Quick start: Jstacs in a nutshell

From Jstacs
Revision as of 08:49, 14 May 2012 by Keilwagen (talk | contribs) (Created page with "This section is for the unpatient who like to directly start using Jstacs without reading the complete cookbook. If you do not belong to this group, you can skip this section. H...")
(diff) ← Older revision | Latest revision (diff) | Newer revision → (diff)
Jump to navigationJump to search

This section is for the unpatient who like to directly start using Jstacs without reading the complete cookbook. If you do not belong to this group, you can skip this section.

Here, we provide code snippets for simple task including reading a data set, creating models and classifiers which might be frequently used. In addition, some of the basic code examples in section \nameref{recipes} may also serve as a basis for a quick start into Jstacs.

For reading a FastA file, we call the constructor of the DNADataSet with the (absolute or relative) path to the FastA file. Subsequently, we can determine the alphabets used.

DNADataSet ds = new DNADataSet( args[0] );
AlphabetContainer con = ds.getAlphabetContainer();

For more detailed information about data sets, sequences, and alphabets, we refer to section Starter: Data handling.

Statistical models and classifiers using generative learning principles

In Jstacs, statistical models that use generative learning principles to infer their parameters implement the interface TrainableStatisticalModel. For convenience, Jstacs provides the TrainableStatisticalModelFactory, which allows for creating various simple models in an easy manner. Creating for instance a PWM model is just one line of code.
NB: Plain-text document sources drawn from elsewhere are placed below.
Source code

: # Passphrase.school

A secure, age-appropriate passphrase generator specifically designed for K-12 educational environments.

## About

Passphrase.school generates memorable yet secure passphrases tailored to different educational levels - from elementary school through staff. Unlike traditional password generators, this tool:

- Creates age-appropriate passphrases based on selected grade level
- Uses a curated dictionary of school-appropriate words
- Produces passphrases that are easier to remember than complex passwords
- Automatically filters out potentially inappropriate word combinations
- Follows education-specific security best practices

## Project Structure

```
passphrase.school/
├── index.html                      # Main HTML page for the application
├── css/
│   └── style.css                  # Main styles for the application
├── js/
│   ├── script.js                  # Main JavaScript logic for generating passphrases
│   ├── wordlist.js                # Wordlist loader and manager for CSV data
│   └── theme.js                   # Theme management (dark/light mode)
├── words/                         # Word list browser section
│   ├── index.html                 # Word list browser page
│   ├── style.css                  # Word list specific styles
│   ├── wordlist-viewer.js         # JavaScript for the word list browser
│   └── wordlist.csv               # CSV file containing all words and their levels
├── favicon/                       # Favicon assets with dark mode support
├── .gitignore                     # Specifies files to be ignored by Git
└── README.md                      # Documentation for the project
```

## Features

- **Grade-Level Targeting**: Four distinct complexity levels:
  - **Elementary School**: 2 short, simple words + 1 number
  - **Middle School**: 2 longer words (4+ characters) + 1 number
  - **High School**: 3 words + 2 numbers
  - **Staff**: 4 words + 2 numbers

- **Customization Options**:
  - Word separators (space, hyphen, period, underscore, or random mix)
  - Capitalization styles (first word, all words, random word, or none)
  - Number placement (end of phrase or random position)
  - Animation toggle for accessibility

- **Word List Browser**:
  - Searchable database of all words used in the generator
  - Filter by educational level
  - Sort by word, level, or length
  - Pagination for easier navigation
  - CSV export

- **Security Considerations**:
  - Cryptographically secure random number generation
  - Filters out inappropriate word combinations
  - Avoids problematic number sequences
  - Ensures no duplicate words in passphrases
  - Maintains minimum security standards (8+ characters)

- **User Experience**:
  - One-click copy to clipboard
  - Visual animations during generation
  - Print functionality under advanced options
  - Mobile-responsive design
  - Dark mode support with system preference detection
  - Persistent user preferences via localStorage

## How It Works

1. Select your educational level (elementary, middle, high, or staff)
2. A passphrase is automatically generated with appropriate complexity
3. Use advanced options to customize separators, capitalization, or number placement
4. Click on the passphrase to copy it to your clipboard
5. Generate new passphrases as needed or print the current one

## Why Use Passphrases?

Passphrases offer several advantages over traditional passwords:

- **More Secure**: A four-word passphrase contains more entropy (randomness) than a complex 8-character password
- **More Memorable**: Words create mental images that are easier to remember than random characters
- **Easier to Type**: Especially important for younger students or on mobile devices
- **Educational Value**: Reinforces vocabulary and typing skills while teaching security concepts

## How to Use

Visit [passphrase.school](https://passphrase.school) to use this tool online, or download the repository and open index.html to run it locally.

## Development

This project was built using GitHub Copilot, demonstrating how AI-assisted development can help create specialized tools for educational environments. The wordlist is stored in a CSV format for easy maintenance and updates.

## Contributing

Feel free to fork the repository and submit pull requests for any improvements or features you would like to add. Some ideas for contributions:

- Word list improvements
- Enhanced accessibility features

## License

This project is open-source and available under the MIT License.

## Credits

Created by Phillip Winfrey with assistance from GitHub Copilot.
TrainableStatisticalModel pwm = TrainableStatisticalModelFactory.createPWM( con, ds.getElementLength(), 4 );

Similarily other models including inhomogeneous Markov models, permuted Markov models, Bayesian networks, homogeneous Markov models, ZOOPS models, and hidden Markov models can be created using the TrainableStatisticalModelFactory and the HMMFactory, respectively.

Given some model pwm, we can directly infer the model parameters based on some data set ds using the train method.

pwm.train( ds );

After the model has been trained, it can be used to score sequences using the getLogProbFor methods. More information about the interface TrainableStatisticalModel can be found in section First main course: SequenceScores#TrainableStatisticalModels.
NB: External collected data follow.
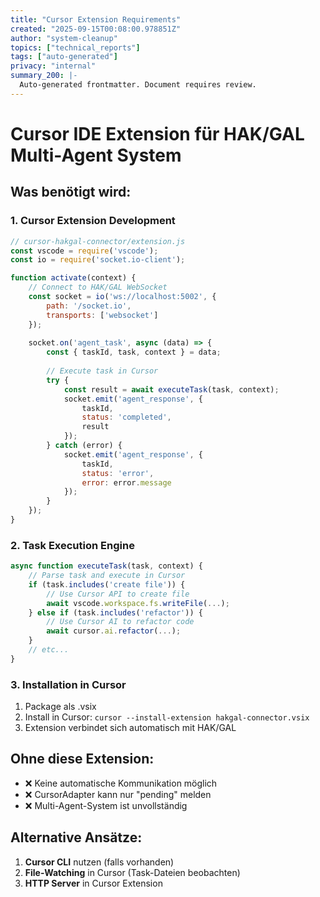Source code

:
 ```yaml
---
title: "Cursor Extension Requirements"
created: "2025-09-15T00:08:00.978851Z"
author: "system-cleanup"
topics: ["technical_reports"]
tags: ["auto-generated"]
privacy: "internal"
summary_200: |-
  Auto-generated frontmatter. Document requires review.
---
```


# Cursor IDE Extension für HAK/GAL Multi-Agent System

## Was benötigt wird:

### 1. Cursor Extension Development
```javascript
// cursor-hakgal-connector/extension.js
const vscode = require('vscode');
const io = require('socket.io-client');

function activate(context) {
    // Connect to HAK/GAL WebSocket
    const socket = io('ws://localhost:5002', {
        path: '/socket.io',
        transports: ['websocket']
    });
    
    socket.on('agent_task', async (data) => {
        const { taskId, task, context } = data;
        
        // Execute task in Cursor
        try {
            const result = await executeTask(task, context);
            socket.emit('agent_response', {
                taskId,
                status: 'completed',
                result
            });
        } catch (error) {
            socket.emit('agent_response', {
                taskId,
                status: 'error',
                error: error.message
            });
        }
    });
}
```

### 2. Task Execution Engine
```javascript
async function executeTask(task, context) {
    // Parse task and execute in Cursor
    if (task.includes('create file')) {
        // Use Cursor API to create file
        await vscode.workspace.fs.writeFile(...);
    } else if (task.includes('refactor')) {
        // Use Cursor AI to refactor code
        await cursor.ai.refactor(...);
    }
    // etc...
}
```

### 3. Installation in Cursor
1. Package als .vsix
2. Install in Cursor: `cursor --install-extension hakgal-connector.vsix`
3. Extension verbindet sich automatisch mit HAK/GAL

## Ohne diese Extension:
- ❌ Keine automatische Kommunikation möglich
- ❌ CursorAdapter kann nur "pending" melden
- ❌ Multi-Agent-System ist unvollständig

## Alternative Ansätze:
1. **Cursor CLI** nutzen (falls vorhanden)
2. **File-Watching** in Cursor (Task-Dateien beobachten)
3. **HTTP Server** in Cursor Extension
Based on a set of TrainableStatisticalModel s, for instance two PWM models, we can build a classifier.


AbstractClassifier cl = new TrainSMBasedClassifier( pwm, pwm );


Further statistical models and classifiers

Sometimes, we like to learn statistical models by other learning principles that require numerical optimization. For this purpose, Jstacs provides the interface DifferentiableStatisticalModel and the factory DifferentiableStatisticalModelFactory in close analogy to TrainableStatisticalModel and TrainableStatisticalModelFactory (cf. First main course: SequenceScores#DifferentiableStatisticalModels). Creating a classifier using two PWM models and the maximum supervised posterior learning principle, can be accomplished by calling


DifferentiableStatisticalModel pwm = DifferentiableStatisticalModelFactory.createPWM(con, 10, 4);


GenDisMixClassifierParameterSet pars = new GenDisMixClassifierParameterSet(con,10,(byte)10,1E-9,1E-10,1, false,KindOfParameter.PLUGIN,true,1);


AbstractClassifier cl = new MSPClassifier( pars, pwm, pwm );


Using classifiers

Based on statistical models, we can build classifiers as we have seen in the previous subsections. The main functionality is predicting the class label of a sequence and assessing the performance of a classifier. For these tasks, Jstacs provides the methods classify and evaluate, respectively.

For classifying a sequence, we just call

byte res = cl.classify( seq );

on a trained classifier. The method returns numerical class labels starting from [math]0[/math] and in the same order as data is provided for training.


For evaluating the performance of a classifier, we need to compute some performance measures. For convenience, Jstacs provides the possibility of getting a bunch of standard measures including point measures and areas under curves (cf. Second main course: Classifiers#Performance_measures). Based on such measures, we can directly determine the performance of the classifier.

NumericalPerformanceMeasureParameterSet params = PerformanceMeasureParameterSet.createFilledParameters();
System.out.println( cl.evaluate(params, true, data) );

Here, true indicates that an Exception should be thrown if a measure could not be computed, and data is an array of data sets, where the index within this array encodes for the class.

For assessing the performance of a classifier using some repeated procedure of training and testing, Jstacs provides the class ClassifierAssessment (cf. Second main course: Classifiers#Assessment).